Así está el tema. La muchacha de la foto, Águeda Bañón, captada en el momento en que se mea -o hace como si se meara, que pocos sabrán la insustancial verdad- en el centro de una vía pública, una calle, murciana, qué casualidad, está a punto, si no ha ocurrido ya, de ser nombrada Directora de comunicación del Excmo. Ayuntamiento de Barcelona, gracias al correspondiente decreto municipal que firmará la Ilma. Sra. Alcaldesa, Ada Colau.

Esa parafilia urinaria, que ahora la enmarcan algunas modernas ecofeministas o posestructuralistas, bajo el concepto general de ‘postporno‘, es más vieja que la tos, siendo conocida desde tiempo inmemorial como una especialidad del bizarrismo que en el mundo anglosajón es denominada ‘pissing’ y que suele ser practicada por gente a la que le place mear en público, es decir, una suerte de urofilia o urolagnia antitética a la ‘paruresis‘ o fobia a hacer pis incluso en los urinarios públicos.

En cualquier pais medianamente alfabetizado y con un sentido común en vigor, lo expuesto bastaría y sobraría para que ese decreto no fuera firmado por la Alcadesa, porque si bien doña Águeda tiene pleno derecho y libertad para gozar de su cuerpo como estime por conveniente, siempre que no invada la libertad de los demás, no resulta nada lógico que ocupe un cargo público y de confianza política quien ensucia las calles con meadas o quiere parecer que lo hace, que para el caso es lo mismo, con claras muestras exhibicionistas o con propósitos divulgativos.

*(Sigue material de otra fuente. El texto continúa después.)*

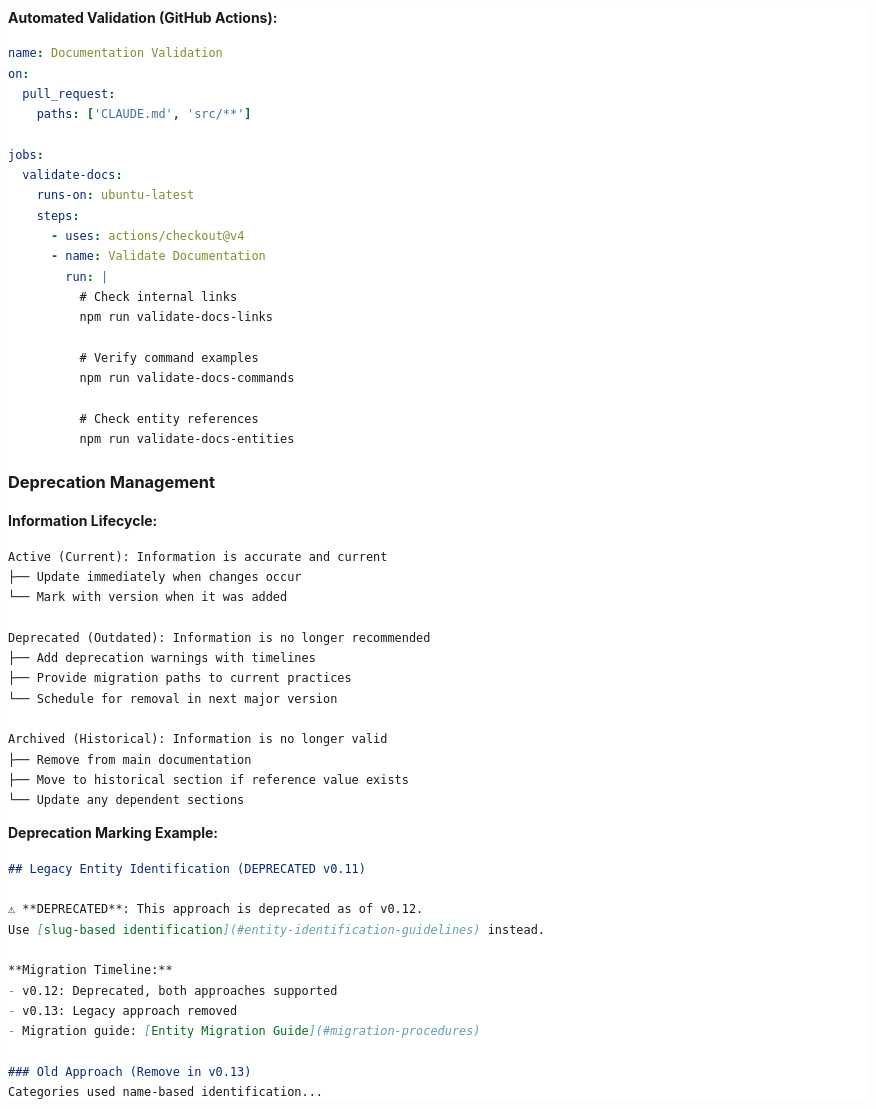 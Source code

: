 **Automated Validation (GitHub Actions):**
```yaml
name: Documentation Validation
on:
  pull_request:
    paths: ['CLAUDE.md', 'src/**']

jobs:
  validate-docs:
    runs-on: ubuntu-latest
    steps:
      - uses: actions/checkout@v4
      - name: Validate Documentation
        run: |
          # Check internal links
          npm run validate-docs-links
          
          # Verify command examples
          npm run validate-docs-commands
          
          # Check entity references
          npm run validate-docs-entities
```

### Deprecation Management

**Information Lifecycle:**
```markdown
Active (Current): Information is accurate and current
├── Update immediately when changes occur
└── Mark with version when it was added

Deprecated (Outdated): Information is no longer recommended
├── Add deprecation warnings with timelines
├── Provide migration paths to current practices
└── Schedule for removal in next major version

Archived (Historical): Information is no longer valid
├── Remove from main documentation
├── Move to historical section if reference value exists
└── Update any dependent sections
```

**Deprecation Marking Example:**
```markdown
## Legacy Entity Identification (DEPRECATED v0.11)

⚠️ **DEPRECATED**: This approach is deprecated as of v0.12. 
Use [slug-based identification](#entity-identification-guidelines) instead.

**Migration Timeline:**
- v0.12: Deprecated, both approaches supported
- v0.13: Legacy approach removed
- Migration guide: [Entity Migration Guide](#migration-procedures)

### Old Approach (Remove in v0.13)
Categories used name-based identification...
```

De modo  que aquí, y más en la actual Barcelona, es muy posible que el nombramiento se confirme y sus interlocutores -periodistas o no- deban de proveerse de los correpondientes orinales, por si acaso.

¿De dónde mi pesimismo?

No hay más que darse una vuelta por El País/Cataluña [que, por cierto, no traduce al español sus textos en catalán], y leer con detenimiento ese interesante artículo de Maiol Roger [ver original y traducción de EQM, más abajo], quien -en clave de humor y muy en la onda desenfadada del qué hay de malo y a vivir que son dos días- concluye con estas palabras:

“Para aclarar los conceptos: la nueva jefa de comunicación es una activista postporno, que según fuentes cercanas a la Wikipedia es ‘un movimiento artístico que intenta revolucionar el concepto de la pornografía a través de las lecturas feministas y postestructuralistas’. La felicitamos y la animaremos a que demuestre si sabe hacer su trabajo. Este ya es otro tema. Si hay que ponerse a mirar si los cargos de confianza de algunos políticos hacen bien su trabajo, ya no hablamos de postporno. Es pornografía política clásica.”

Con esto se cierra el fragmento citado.